3

I'm trying to load json files into a dask df.

files = glob.glob('**/*.json', recursive=True)
df = dd.read_json(files, lines = False)

There are some missing values in the data, and some of the files have extra columns. Is there a way to specify a column list, so all possible columns will exist in the concatenated dask df? Additionally, can't it handle missing values? I get the following error when trying to compute the df:

ValueError: Metadata mismatch found in `from_delayed`.

Partition type: `DataFrame`
+-----------------+-------+----------+
| Column          | Found | Expected |
+-----------------+-------+----------+
| x22             | -     | float64  |
| x21             | -     | object   |
| x20             | -     | float64  |
| x19             | -     | float64  |
| x18             | -     | object   |
| x17             | -     | float64  |
| x16             | -     | object   |
| x15             | -     | object   |
| x14             | -     | object   |
| x13             | -     | object   |
| x12             | -     | object   |
| x11             | -     | object   |
| x10             | -     | object   |
| x9              | -     | float64  |
| x8              | -     | object   |
| x7              | -     | object   |
| x6              | -     | object   |
| x5              | -     | int64    |
| x4              | -     | object   |
| x3              | -     | float64  |
| x2              | -     | object   |
| x1              | -     | object   |
+-----------------+-------+----------+
Maria
  • 159
  • 10

3 Answers3

3

read_json() is new and tested for the "common" case of homogenous data. It could, like read_csv, be extended to cope with column selection and data type coercion fairly easily. I note that the pandas function allows the passing of a dtype= parameter.
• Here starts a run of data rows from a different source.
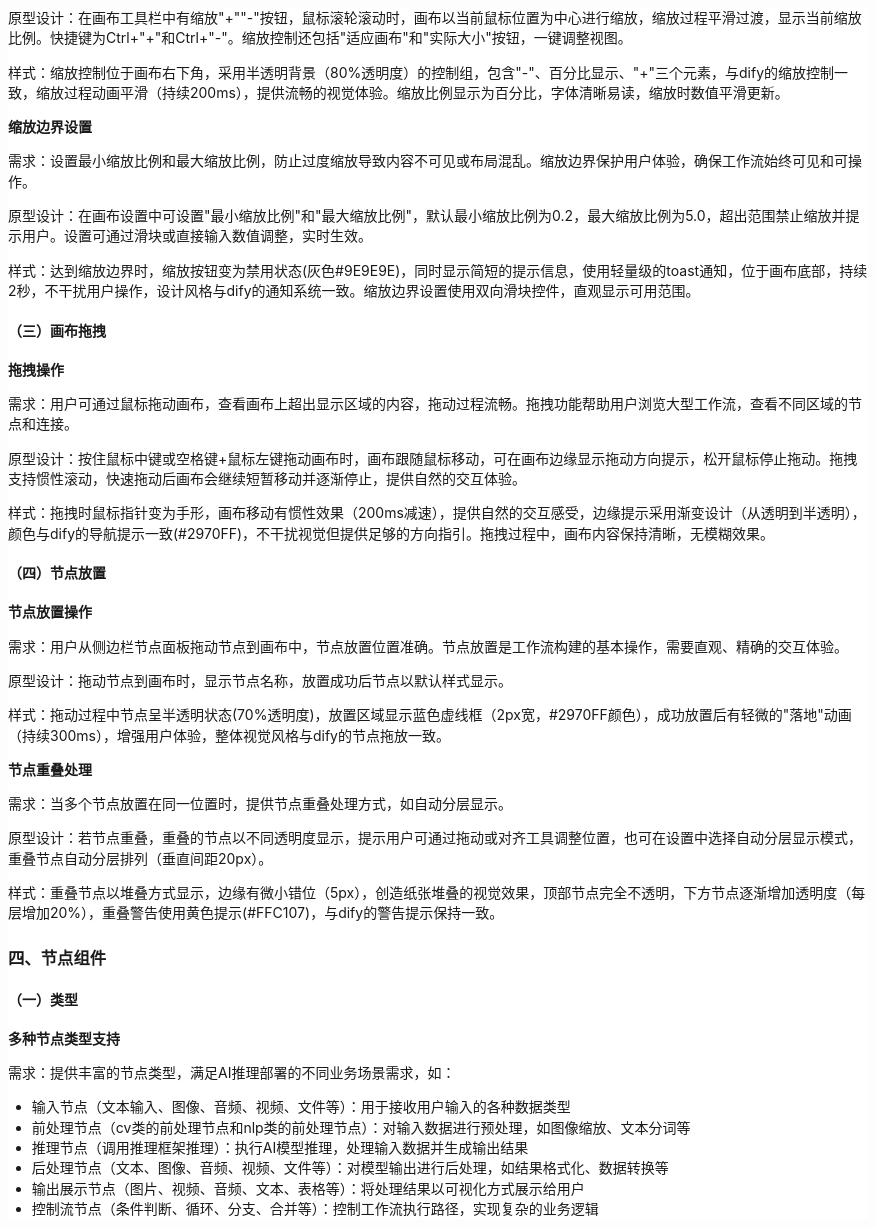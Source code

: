 原型设计：在画布工具栏中有缩放"+""-"按钮，鼠标滚轮滚动时，画布以当前鼠标位置为中心进行缩放，缩放过程平滑过渡，显示当前缩放比例。快捷键为Ctrl+"+"和Ctrl+"-"。缩放控制还包括"适应画布"和"实际大小"按钮，一键调整视图。

样式：缩放控制位于画布右下角，采用半透明背景（80%透明度）的控制组，包含"-"、百分比显示、"+"三个元素，与dify的缩放控制一致，缩放过程动画平滑（持续200ms），提供流畅的视觉体验。缩放比例显示为百分比，字体清晰易读，缩放时数值平滑更新。

**缩放边界设置**

需求：设置最小缩放比例和最大缩放比例，防止过度缩放导致内容不可见或布局混乱。缩放边界保护用户体验，确保工作流始终可见和可操作。

原型设计：在画布设置中可设置"最小缩放比例"和"最大缩放比例"，默认最小缩放比例为0.2，最大缩放比例为5.0，超出范围禁止缩放并提示用户。设置可通过滑块或直接输入数值调整，实时生效。

样式：达到缩放边界时，缩放按钮变为禁用状态(灰色#9E9E9E)，同时显示简短的提示信息，使用轻量级的toast通知，位于画布底部，持续2秒，不干扰用户操作，设计风格与dify的通知系统一致。缩放边界设置使用双向滑块控件，直观显示可用范围。

####  （三）画布拖拽

**拖拽操作**

需求：用户可通过鼠标拖动画布，查看画布上超出显示区域的内容，拖动过程流畅。拖拽功能帮助用户浏览大型工作流，查看不同区域的节点和连接。

原型设计：按住鼠标中键或空格键+鼠标左键拖动画布时，画布跟随鼠标移动，可在画布边缘显示拖动方向提示，松开鼠标停止拖动。拖拽支持惯性滚动，快速拖动后画布会继续短暂移动并逐渐停止，提供自然的交互体验。

样式：拖拽时鼠标指针变为手形，画布移动有惯性效果（200ms减速），提供自然的交互感受，边缘提示采用渐变设计（从透明到半透明），颜色与dify的导航提示一致(#2970FF)，不干扰视觉但提供足够的方向指引。拖拽过程中，画布内容保持清晰，无模糊效果。

####  （四）节点放置

**节点放置操作**

需求：用户从侧边栏节点面板拖动节点到画布中，节点放置位置准确。节点放置是工作流构建的基本操作，需要直观、精确的交互体验。

原型设计：拖动节点到画布时，显示节点名称，放置成功后节点以默认样式显示。

样式：拖动过程中节点呈半透明状态(70%透明度)，放置区域显示蓝色虚线框（2px宽，#2970FF颜色），成功放置后有轻微的"落地"动画（持续300ms），增强用户体验，整体视觉风格与dify的节点拖放一致。

**节点重叠处理**

需求：当多个节点放置在同一位置时，提供节点重叠处理方式，如自动分层显示。

原型设计：若节点重叠，重叠的节点以不同透明度显示，提示用户可通过拖动或对齐工具调整位置，也可在设置中选择自动分层显示模式，重叠节点自动分层排列（垂直间距20px）。

样式：重叠节点以堆叠方式显示，边缘有微小错位（5px），创造纸张堆叠的视觉效果，顶部节点完全不透明，下方节点逐渐增加透明度（每层增加20%），重叠警告使用黄色提示(#FFC107)，与dify的警告提示保持一致。

###  四、节点组件

####  （一）类型

**多种节点类型支持**

需求：提供丰富的节点类型，满足AI推理部署的不同业务场景需求，如：
- 输入节点（文本输入、图像、音频、视频、文件等）：用于接收用户输入的各种数据类型
- 前处理节点（cv类的前处理节点和nlp类的前处理节点）：对输入数据进行预处理，如图像缩放、文本分词等
- 推理节点（调用推理框架推理）：执行AI模型推理，处理输入数据并生成输出结果
- 后处理节点（文本、图像、音频、视频、文件等）：对模型输出进行后处理，如结果格式化、数据转换等
- 输出展示节点（图片、视频、音频、文本、表格等）：将处理结果以可视化方式展示给用户
- 控制流节点（条件判断、循环、分支、合并等）：控制工作流执行路径，实现复杂的业务逻辑
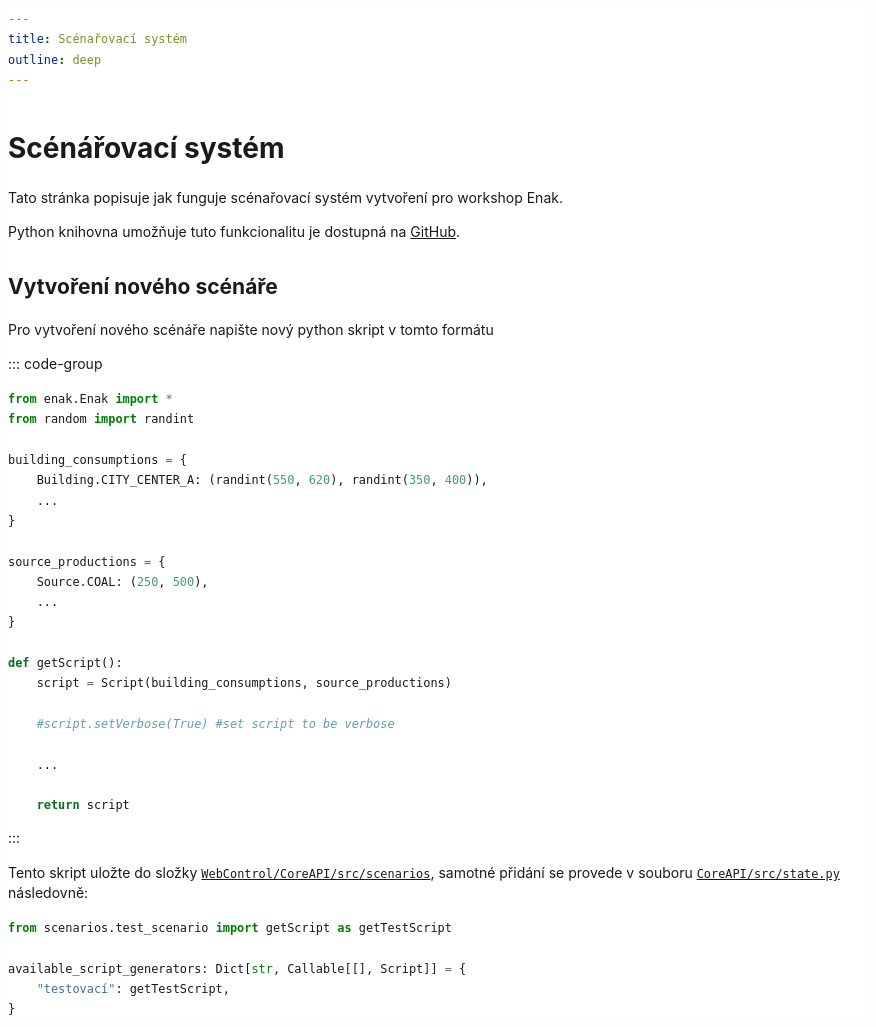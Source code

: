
 ```yaml
---
title: Scénařovací systém
outline: deep
---
```


# Scénářovací systém

Tato stránka popisuje jak funguje scénařovací systém vytvoření pro workshop Enak.

Python knihovna umožňuje tuto funkcionalitu je dostupná na [GitHub](https://github.com/EnergetickaAkademie/scenarios).

## Vytvoření nového scénáře

Pro vytvoření nového scénáře napište nový python skript v tomto formátu

::: code-group

```py [test_scenario.py]
from enak.Enak import *
from random import randint

building_consumptions = {
	Building.CITY_CENTER_A: (randint(550, 620), randint(350, 400)),
	...
}

source_productions = {
	Source.COAL: (250, 500),
	...
}

def getScript():
	script = Script(building_consumptions, source_productions)

	#script.setVerbose(True) #set script to be verbose

	...

	return script
```
:::

Tento skript uložte do složky [`WebControl/CoreAPI/src/scenarios`](https://github.com/EnergetickaAkademie/CoreAPI/tree/main/src/scenarios), samotné přidání se provede v souboru [`CoreAPI/src/state.py`](https://github.com/EnergetickaAkademie/CoreAPI/blob/main/src/state.py) následovně:
```py
from scenarios.test_scenario import getScript as getTestScript

available_script_generators: Dict[str, Callable[[], Script]] = {
    "testovací": getTestScript,
}
```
This is not an answer, but perhaps you would be interested in submitting a PR at the repo ? The specific code lives in file dask.dataframe.io.json.

mdurant
  • 27,272
  • 5
  • 45
  • 74
  • 1
    Thanks, I'll consider it. – Maria Jun 20 '18 at 07:10
  • I just bumped into this issue too and I'm not sure where I would implement column selection in the source. FWIW I think heterogenous JSON data is as likely as any other data format. I wonder if I should be using dask dataframes for the task of reading a large json file (comment data from Pushshift) or not.. – Rob Hawkins Dec 27 '18 at 13:16
  • 1
    For heterogeneous data, you would want to use dask.bag to read the text, parse the json and manipulate the resulting dictionaries. – mdurant Dec 27 '18 at 13:35
  • Oh, I see, I can load using dask.bag, do some manipulation, then convert that to a dataframe. Maybe I can add this example to dask documentation when done. Thanks @mdurant – Rob Hawkins Dec 28 '18 at 07:38
2

I bumped into similar problem and came up with another solution:

def read_data(path, **kwargs):
    meta = dd.read_json(path, **kwargs).head(0)
    meta = meta.head(0)
    # edit meta dataframe to match what's read here

    def json_engine(*args, **kwargs):
        df = pd.read_json(*args, **kwargs)
        # add or drop necessary columns here
        return df

    return dd.read_json(path, meta=meta, engine=json_engine, **kwargs)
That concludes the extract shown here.